Quote (Stephen Elliott @ Jan. 25 2006,08:10)
steve,
One question from the full article.

Can you explain how the mass and orbital distance was calculated (as simply as you can please).

It (the article) states that the effect is caused by an order of magnitude depending on the planets mass and distance. How did they calculate both?

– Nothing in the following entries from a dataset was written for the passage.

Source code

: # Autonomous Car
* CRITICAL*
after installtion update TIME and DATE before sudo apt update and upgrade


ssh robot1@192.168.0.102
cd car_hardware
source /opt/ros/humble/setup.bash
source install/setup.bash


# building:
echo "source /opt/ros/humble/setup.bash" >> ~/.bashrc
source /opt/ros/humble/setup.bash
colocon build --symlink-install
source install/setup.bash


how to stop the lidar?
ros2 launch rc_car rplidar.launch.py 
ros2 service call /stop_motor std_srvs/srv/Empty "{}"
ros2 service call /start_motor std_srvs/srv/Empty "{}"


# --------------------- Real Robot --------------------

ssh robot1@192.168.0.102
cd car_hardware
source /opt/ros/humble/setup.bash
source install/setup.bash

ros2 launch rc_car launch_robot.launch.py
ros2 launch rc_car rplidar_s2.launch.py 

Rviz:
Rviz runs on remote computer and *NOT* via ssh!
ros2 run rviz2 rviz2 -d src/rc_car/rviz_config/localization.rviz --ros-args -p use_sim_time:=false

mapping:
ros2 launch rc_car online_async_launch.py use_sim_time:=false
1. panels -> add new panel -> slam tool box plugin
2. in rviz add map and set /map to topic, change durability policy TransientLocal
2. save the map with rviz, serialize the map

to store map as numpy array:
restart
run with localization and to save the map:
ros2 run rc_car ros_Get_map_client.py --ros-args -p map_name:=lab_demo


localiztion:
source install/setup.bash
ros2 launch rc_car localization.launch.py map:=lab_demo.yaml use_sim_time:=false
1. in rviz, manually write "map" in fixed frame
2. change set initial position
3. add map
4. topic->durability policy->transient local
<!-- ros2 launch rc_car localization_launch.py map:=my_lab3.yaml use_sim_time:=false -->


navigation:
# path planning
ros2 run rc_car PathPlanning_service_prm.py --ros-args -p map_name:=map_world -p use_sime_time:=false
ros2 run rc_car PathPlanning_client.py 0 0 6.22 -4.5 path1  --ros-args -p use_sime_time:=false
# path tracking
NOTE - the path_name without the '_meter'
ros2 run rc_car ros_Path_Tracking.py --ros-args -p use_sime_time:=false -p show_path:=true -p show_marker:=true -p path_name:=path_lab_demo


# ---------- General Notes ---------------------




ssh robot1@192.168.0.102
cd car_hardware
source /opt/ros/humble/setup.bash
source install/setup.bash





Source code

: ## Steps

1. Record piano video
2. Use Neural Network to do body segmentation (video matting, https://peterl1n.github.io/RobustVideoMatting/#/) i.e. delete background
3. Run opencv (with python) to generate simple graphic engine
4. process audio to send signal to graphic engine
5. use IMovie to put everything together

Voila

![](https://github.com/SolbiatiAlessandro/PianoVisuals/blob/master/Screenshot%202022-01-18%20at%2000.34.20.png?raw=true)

Could it not have been a different mass planet at a different orbit?

I was listening to NPR this past week (Morning Edition, I think) and they had a discussion about a new paper estimating the number of Earth-like planets in the Milky Way at between 10 and 40 billion.  This was defined as "planets between .5 and 2 Earth diameters and .5 and 2 AU".  I think the margin of error was 22%.

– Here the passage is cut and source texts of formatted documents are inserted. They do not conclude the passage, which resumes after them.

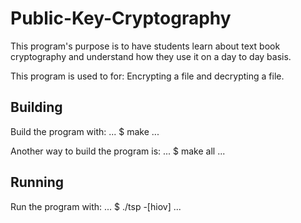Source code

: # Public-Key-Cryptography
This program's purpose is to have students learn about text book cryptography and understand how they use it on a day to day basis.

This program is used to for:
	Encrypting a file and decrypting a file.

## Building

Build the program with:
...
$ make
...

Another way to build the program is:
...
$ make all
...

## Running

Run the program with:
...
$ ./tsp -[hiov]
...
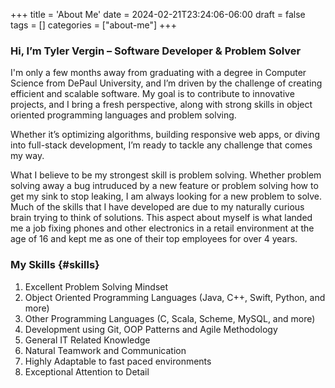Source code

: +++
title = 'About Me'
date = 2024-02-21T23:24:06-06:00
draft = false
tags = []
categories = ["about-me"]
+++

 ### Hi, I’m Tyler Vergin – Software Developer & Problem Solver

I'm only a few months away from graduating with a degree in Computer Science from DePaul University, and I’m driven by the challenge of creating efficient and scalable software. My goal is to contribute to innovative projects, and I bring a fresh perspective, along with strong skills in object oriented programming languages and problem solving.

Whether it’s optimizing algorithms, building responsive web apps, or diving into full-stack development, I’m ready to tackle any challenge that comes my way.

What I believe to be my strongest skill is problem solving. Whether problem solving away a bug intruduced by a new feature or problem solving how to get my sink to stop leaking, I am always looking for a new problem to solve. Much of the skills that I have developed are due to my naturally curious brain trying to think of solutions. This aspect about myself is what landed me a job fixing phones and other electronics in a retail environment at the age of 16 and kept me as one of their top employees for over 4 years. 


### My Skills {#skills}

1. Excellent Problem Solving Mindset
2. Object Oriented Programming Languages (Java, C++, Swift, Python, and more)
3. Other Programming Languages (C, Scala, Scheme, MySQL, and more)
4. Development using Git, OOP Patterns and Agile Methodology
4. General IT Related Knowledge
5. Natural Teamwork and Communication
6. Highly Adaptable to fast paced environments
7. Exceptional Attention to Detail


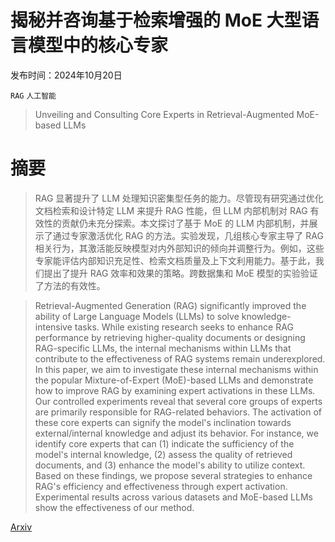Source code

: # 揭秘并咨询基于检索增强的 MoE 大型语言模型中的核心专家

发布时间：2024年10月20日

`RAG` `人工智能`

> Unveiling and Consulting Core Experts in Retrieval-Augmented MoE-based LLMs

# 摘要

> RAG 显著提升了 LLM 处理知识密集型任务的能力。尽管现有研究通过优化文档检索和设计特定 LLM 来提升 RAG 性能，但 LLM 内部机制对 RAG 有效性的贡献仍未充分探索。本文探讨了基于 MoE 的 LLM 内部机制，并展示了通过专家激活优化 RAG 的方法。实验发现，几组核心专家主导了 RAG 相关行为，其激活能反映模型对内外部知识的倾向并调整行为。例如，这些专家能评估内部知识充足性、检索文档质量及上下文利用能力。基于此，我们提出了提升 RAG 效率和效果的策略。跨数据集和 MoE 模型的实验验证了方法的有效性。

> Retrieval-Augmented Generation (RAG) significantly improved the ability of Large Language Models (LLMs) to solve knowledge-intensive tasks. While existing research seeks to enhance RAG performance by retrieving higher-quality documents or designing RAG-specific LLMs, the internal mechanisms within LLMs that contribute to the effectiveness of RAG systems remain underexplored. In this paper, we aim to investigate these internal mechanisms within the popular Mixture-of-Expert (MoE)-based LLMs and demonstrate how to improve RAG by examining expert activations in these LLMs. Our controlled experiments reveal that several core groups of experts are primarily responsible for RAG-related behaviors. The activation of these core experts can signify the model's inclination towards external/internal knowledge and adjust its behavior. For instance, we identify core experts that can (1) indicate the sufficiency of the model's internal knowledge, (2) assess the quality of retrieved documents, and (3) enhance the model's ability to utilize context. Based on these findings, we propose several strategies to enhance RAG's efficiency and effectiveness through expert activation. Experimental results across various datasets and MoE-based LLMs show the effectiveness of our method.

[Arxiv](https://arxiv.org/abs/2410.15438)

Anyway, they used the Kepler to look at a tiny region of space and look for dimming of Sun-like stars.  The amount of dimming gave a clue to the diameter of the planet and the period of the dimming gave a clue as to the orbital distance.

The lead author said they did not have a method to figure out the density.  I would think that you would have to be able to figure out the chemical composition or something.

--------------
But I get the trick question- there isn't any such thing as one molecule of water. -JoeG

And scientists rarely test theories. -Gary Gaulin

   
Driver



Posts: 649
Joined: June 2011

(Permalink) Posted: Nov. 11 2013,01:26   

Quote (k.e.. @ Nov. 09 2013,15:24)
Has anyone heard of the Frank Drake equation?

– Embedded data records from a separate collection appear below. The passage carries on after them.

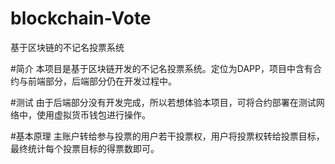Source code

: # blockchain-Vote
基于区块链的不记名投票系统

#简介
    本项目是基于区块链开发的不记名投票系统。定位为DAPP，项目中含有合约与前端部分，后端部分仍在开发过程中。
    
#测试
    由于后端部分没有开发完成，所以若想体验本项目，可将合约部署在测试网络中，使用虚拟货币钱包进行操作。
    
#基本原理
    主账户转给参与投票的用户若干投票权，用户将投票权转给投票目标，最终统计每个投票目标的得票数即可。
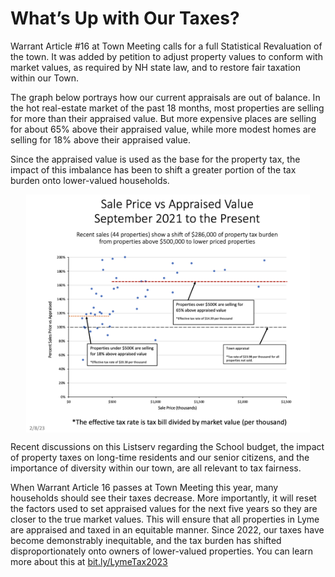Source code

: # What’s Up with Our Taxes?

Warrant Article #16 at Town Meeting calls for a full Statistical Revaluation of the town. It was added by petition to adjust property values to conform with market values, as required by NH state law, and to restore fair taxation within our Town.

The graph below portrays how our current appraisals are out of balance. In the hot real-estate market of the past 18 months, most properties are selling for more than their appraised value. But more expensive places are selling for about 65% above their appraised value, while more modest homes are selling for 18% above their appraised value.

Since the appraised value is used as the base for the property tax, the impact of this imbalance has been to shift a greater portion of the tax burden onto lower-valued households.

<img style="max-width:90%; margin-left:auto; margin-right:auto; display:block; height:auto"
src="./images/Appraised-vs-Sales Price-v6.png" >

Recent discussions on this Listserv regarding the School budget, the impact of property taxes on long-time residents and our senior citizens, and the importance of diversity within our town, are all relevant to tax fairness.

When Warrant Article 16 passes at Town Meeting this year, many households should see their taxes decrease.
More importantly, it will reset the factors used to set appraised values for the next five years so they are closer to the true market values.
This will ensure that all properties in Lyme are appraised and taxed in an equitable manner. Since 2022, our taxes have become demonstrably inequitable, and the tax burden has shifted disproportionately onto owners of lower-valued properties. You can learn more about this at [bit.ly/LymeTax2023](bit.ly/LymeTax2023)
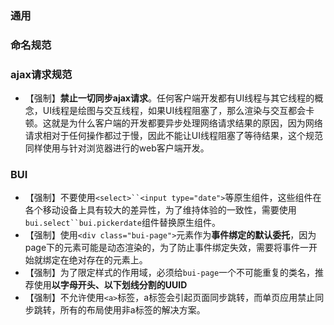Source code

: ###  通用


### 命名规范

### ajax请求规范
- 【强制】**禁止一切同步ajax请求**。任何客户端开发都有UI线程与其它线程的概念，UI线程是绘图与交互线程，如果UI线程阻塞了，那么渲染与交互都会卡顿。这就是为什么客户端的开发都要异步处理网络请求结果的原因，因为网络请求相对于任何操作都过于慢，因此不能让UI线程阻塞了等待结果，这个规范同样使用与针对浏览器进行的web客户端开发。


### BUI
- 【强制】不要使用`<select>``<input type="date">`等原生组件，这些组件在各个移动设备上具有较大的差异性，为了维持体验的一致性，需要使用`bui.select``bui.pickerdate`组件替换原生组件。
- 【强制】使用`<div class="bui-page">`元素作为**事件绑定的默认委托**，因为page下的元素可能是动态渲染的，为了防止事件绑定失效，需要将事件一开始就绑定在绝对存在的元素上。
- 【强制】为了限定样式的作用域，必须给`bui-page`一个不可能重复的类名，推荐使用**以字母开头、以下划线分割的UUID**
- 【强制】不允许使用`<a>`标签，a标签会引起页面同步跳转，而单页应用禁止同步跳转，所有的布局使用非a标签的解决方案。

N = R* • fp • ne • fl • fi • fc • L

Bonus points for an estimate of the number of planets that Frank's equation suggests might be in the Milky Way that have intelligent life.

N>=0

--------------
Why would I concern myself with evidence, when IMO "evidence" is only the mind arranging thought and matter to support what one already wishes to believe? - William J Murray

[A]t this time a forum like this one is nothing less than a national security risk. - Gary Gaulin

  
fnxtr



Posts: 3504
Joined: June 2006

(Permalink) Posted: Nov. 11 2013,01:32   

Quote (Driver @ Nov. 10 2013,23:26)
Quote (k.e.. @ Nov. 09 2013,15:24)
Has anyone heard of the Frank Drake equation?

N = R* • fp • ne • fl • fi • fc • L

Bonus points for an estimate of the number of planets that Frank's equation suggests might be in the Milky Way that have intelligent life.

N>=0

Assuming we don't kill ours somehow (N>=-1).

--------------
"[A] book said there were 5 trillion witnesses. Who am I supposed to believe, 5 trillion witnesses or you? That shit's, like, ironclad. " -- stevestory

"Wow, you must be retarded. I said that CO2 does not trap heat. If it did then it would not cool down at night."  Joe G

  
midwifetoad



Posts: 4003
Joined: Mar. 2008

(Permalink) Posted: Nov. 11 2013,08:33   

Some of Drake's numbers are becoming real, but the percentage of earthlike planets that would produce human equivalents is unknown.

Considering the contribution of plate tectonics and asteroid impacts to evolution, I would put it as close to zero.

Unless the fine tuners are right, and humans really are inevitable.

--------------
Any version of ID consistent with all the evidence is indistinguishable from evolution.